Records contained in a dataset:
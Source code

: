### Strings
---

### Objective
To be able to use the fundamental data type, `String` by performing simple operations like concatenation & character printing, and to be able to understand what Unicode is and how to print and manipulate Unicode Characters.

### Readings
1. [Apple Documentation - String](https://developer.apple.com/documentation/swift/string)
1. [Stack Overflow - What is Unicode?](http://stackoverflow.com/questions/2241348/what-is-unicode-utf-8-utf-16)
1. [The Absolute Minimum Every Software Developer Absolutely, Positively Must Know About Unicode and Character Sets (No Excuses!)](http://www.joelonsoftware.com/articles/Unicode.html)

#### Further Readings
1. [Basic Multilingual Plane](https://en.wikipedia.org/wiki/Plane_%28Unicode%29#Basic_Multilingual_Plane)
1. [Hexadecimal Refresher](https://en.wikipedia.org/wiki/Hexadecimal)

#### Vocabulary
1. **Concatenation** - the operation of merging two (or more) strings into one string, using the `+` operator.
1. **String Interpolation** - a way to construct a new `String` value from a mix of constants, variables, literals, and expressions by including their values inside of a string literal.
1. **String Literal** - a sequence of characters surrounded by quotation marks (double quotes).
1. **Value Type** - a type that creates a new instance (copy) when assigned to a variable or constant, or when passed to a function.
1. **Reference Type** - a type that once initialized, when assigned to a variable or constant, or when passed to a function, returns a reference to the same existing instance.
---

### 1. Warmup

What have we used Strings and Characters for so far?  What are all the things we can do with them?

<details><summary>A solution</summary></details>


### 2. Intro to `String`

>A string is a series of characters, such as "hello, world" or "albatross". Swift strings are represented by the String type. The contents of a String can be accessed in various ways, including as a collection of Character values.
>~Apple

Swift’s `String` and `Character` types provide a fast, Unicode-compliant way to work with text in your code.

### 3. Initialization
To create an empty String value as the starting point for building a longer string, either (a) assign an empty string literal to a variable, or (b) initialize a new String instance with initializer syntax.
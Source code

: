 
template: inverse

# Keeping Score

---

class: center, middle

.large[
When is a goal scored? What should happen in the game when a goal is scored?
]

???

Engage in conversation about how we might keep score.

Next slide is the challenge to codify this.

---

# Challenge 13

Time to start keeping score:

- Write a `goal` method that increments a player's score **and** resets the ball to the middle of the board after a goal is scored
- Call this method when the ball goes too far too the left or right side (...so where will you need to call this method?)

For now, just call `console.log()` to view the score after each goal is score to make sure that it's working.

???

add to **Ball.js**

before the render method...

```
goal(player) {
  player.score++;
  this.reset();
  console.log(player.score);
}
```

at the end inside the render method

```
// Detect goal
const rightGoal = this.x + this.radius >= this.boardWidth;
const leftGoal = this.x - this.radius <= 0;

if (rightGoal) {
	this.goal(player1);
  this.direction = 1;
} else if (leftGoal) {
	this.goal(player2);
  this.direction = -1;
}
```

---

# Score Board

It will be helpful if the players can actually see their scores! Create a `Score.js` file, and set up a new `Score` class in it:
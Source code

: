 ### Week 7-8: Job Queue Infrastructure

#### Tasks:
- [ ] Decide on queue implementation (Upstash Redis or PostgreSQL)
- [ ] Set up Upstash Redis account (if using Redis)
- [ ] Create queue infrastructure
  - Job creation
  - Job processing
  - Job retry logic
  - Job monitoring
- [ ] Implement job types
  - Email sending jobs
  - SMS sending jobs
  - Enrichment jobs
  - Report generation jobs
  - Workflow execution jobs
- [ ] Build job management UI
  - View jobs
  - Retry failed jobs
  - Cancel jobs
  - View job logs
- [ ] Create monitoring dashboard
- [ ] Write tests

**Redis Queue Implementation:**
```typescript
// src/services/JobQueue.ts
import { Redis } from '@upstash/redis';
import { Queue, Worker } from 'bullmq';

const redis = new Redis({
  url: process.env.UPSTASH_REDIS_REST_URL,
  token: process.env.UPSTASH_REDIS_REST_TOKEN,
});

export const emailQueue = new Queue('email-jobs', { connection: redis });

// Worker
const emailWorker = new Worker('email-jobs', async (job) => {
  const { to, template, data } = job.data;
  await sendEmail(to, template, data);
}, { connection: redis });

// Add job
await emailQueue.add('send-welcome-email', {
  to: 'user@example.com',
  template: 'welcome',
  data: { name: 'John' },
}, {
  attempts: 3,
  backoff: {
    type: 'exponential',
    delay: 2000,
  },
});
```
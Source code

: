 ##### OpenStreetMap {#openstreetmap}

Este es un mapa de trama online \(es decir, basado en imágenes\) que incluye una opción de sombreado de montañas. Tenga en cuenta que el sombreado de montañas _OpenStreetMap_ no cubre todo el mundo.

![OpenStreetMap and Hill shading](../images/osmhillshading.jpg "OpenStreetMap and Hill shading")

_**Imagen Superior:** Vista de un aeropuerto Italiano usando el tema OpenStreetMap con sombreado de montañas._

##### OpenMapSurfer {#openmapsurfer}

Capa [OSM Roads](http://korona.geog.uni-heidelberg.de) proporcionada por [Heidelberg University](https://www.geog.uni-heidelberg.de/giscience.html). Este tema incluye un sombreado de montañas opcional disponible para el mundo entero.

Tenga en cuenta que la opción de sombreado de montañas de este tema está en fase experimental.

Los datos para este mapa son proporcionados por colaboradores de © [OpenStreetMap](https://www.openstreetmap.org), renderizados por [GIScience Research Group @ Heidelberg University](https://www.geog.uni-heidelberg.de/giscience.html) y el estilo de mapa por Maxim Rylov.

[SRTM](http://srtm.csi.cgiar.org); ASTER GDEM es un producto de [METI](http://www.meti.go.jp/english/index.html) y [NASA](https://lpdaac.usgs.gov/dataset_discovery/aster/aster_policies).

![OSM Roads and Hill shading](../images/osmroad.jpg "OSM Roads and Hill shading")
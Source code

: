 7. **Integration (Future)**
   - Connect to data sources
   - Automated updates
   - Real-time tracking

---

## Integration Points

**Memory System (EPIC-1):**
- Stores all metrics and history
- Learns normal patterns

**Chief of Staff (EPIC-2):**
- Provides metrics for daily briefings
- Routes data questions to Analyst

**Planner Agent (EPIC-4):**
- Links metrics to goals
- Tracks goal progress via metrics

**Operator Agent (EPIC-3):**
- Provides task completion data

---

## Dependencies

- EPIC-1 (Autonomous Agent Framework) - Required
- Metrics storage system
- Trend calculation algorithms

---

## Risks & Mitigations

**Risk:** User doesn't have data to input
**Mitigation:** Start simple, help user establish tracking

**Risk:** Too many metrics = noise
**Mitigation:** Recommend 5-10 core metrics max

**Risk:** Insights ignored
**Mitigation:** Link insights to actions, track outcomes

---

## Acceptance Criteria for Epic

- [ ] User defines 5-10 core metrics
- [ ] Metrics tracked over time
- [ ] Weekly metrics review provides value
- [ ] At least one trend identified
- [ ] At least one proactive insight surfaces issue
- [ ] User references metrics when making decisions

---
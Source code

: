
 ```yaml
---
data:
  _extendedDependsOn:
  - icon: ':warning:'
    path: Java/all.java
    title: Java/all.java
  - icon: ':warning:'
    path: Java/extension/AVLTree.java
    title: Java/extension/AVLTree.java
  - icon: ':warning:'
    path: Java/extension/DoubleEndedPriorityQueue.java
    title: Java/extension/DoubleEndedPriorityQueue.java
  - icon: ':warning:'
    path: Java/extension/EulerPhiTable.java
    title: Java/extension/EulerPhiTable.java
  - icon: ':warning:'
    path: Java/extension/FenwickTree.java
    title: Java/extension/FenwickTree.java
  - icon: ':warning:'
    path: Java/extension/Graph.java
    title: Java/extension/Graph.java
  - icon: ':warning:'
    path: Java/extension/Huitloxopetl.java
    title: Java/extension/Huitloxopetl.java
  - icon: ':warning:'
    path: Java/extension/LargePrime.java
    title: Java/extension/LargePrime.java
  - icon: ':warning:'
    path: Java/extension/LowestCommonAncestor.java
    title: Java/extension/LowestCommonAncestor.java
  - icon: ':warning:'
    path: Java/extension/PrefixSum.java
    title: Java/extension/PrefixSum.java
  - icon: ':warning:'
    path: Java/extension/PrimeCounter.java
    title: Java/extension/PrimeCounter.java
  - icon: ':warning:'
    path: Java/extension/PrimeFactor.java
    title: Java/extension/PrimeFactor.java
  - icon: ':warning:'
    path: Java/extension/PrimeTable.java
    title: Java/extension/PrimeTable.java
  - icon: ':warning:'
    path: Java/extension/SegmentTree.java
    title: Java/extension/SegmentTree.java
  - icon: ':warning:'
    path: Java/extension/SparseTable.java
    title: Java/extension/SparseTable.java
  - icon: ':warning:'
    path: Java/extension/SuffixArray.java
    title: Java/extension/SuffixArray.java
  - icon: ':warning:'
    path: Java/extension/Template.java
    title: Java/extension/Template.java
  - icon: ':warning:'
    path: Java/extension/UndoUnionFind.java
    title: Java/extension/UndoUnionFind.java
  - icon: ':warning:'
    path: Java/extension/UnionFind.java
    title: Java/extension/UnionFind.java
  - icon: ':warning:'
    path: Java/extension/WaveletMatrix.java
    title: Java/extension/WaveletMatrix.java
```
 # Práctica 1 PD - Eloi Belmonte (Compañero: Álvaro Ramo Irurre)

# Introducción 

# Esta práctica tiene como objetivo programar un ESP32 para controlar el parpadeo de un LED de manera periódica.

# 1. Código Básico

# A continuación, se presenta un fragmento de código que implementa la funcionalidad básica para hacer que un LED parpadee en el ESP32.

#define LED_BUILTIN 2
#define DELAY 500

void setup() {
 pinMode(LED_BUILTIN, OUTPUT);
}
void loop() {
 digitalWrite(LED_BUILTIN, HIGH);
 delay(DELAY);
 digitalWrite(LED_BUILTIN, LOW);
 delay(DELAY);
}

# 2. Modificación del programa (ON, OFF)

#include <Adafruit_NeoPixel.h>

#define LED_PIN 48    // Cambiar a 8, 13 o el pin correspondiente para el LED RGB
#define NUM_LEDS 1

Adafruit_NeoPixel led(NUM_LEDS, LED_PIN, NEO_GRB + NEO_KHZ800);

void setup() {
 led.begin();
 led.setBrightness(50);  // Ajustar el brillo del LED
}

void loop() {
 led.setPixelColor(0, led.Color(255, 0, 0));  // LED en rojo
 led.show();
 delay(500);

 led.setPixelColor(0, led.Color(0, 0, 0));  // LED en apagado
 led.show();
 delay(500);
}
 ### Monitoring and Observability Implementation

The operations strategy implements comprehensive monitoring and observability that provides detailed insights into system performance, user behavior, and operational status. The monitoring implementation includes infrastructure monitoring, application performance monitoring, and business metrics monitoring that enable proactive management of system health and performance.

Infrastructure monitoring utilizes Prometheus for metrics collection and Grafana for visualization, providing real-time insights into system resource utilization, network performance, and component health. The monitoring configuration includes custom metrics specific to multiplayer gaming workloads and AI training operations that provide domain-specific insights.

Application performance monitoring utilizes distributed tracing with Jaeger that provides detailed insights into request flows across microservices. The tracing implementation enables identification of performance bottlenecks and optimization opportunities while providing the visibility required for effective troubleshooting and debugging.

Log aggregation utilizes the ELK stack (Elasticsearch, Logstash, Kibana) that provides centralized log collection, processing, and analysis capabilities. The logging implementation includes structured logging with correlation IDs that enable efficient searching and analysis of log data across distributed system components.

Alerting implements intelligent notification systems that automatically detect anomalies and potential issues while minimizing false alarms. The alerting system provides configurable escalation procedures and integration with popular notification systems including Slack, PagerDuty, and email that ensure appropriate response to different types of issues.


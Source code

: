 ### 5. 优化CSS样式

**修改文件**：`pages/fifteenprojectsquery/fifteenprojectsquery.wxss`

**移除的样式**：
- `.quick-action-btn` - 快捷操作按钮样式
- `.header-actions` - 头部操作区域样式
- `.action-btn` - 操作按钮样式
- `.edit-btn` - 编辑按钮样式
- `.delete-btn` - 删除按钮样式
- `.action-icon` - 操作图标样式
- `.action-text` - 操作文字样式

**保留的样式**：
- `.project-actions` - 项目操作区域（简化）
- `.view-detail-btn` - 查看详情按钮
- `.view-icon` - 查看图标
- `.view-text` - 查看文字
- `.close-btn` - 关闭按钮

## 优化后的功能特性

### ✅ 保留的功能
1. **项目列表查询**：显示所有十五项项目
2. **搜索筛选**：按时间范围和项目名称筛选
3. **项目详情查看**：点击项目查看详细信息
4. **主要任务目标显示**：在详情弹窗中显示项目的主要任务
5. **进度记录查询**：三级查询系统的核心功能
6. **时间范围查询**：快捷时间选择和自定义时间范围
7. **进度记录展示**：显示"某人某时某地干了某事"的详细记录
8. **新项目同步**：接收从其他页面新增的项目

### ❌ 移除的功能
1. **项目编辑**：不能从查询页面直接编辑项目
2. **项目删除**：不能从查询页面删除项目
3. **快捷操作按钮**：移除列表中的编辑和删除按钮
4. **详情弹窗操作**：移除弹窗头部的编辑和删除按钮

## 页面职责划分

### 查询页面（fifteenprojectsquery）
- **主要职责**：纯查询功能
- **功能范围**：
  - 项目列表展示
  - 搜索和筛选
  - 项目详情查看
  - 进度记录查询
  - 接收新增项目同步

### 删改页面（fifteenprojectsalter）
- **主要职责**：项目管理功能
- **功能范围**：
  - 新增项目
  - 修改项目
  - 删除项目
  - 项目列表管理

*EXERCISE BRIEF*. Search the entries for the word "after", then gather every line that has it.

*TASK OUTPUT*.
- Write a `goal` method that increments a player's score **and** resets the ball to the middle of the board after a goal is scored
For now, just call `console.log()` to view the score after each goal is score to make sure that it's working.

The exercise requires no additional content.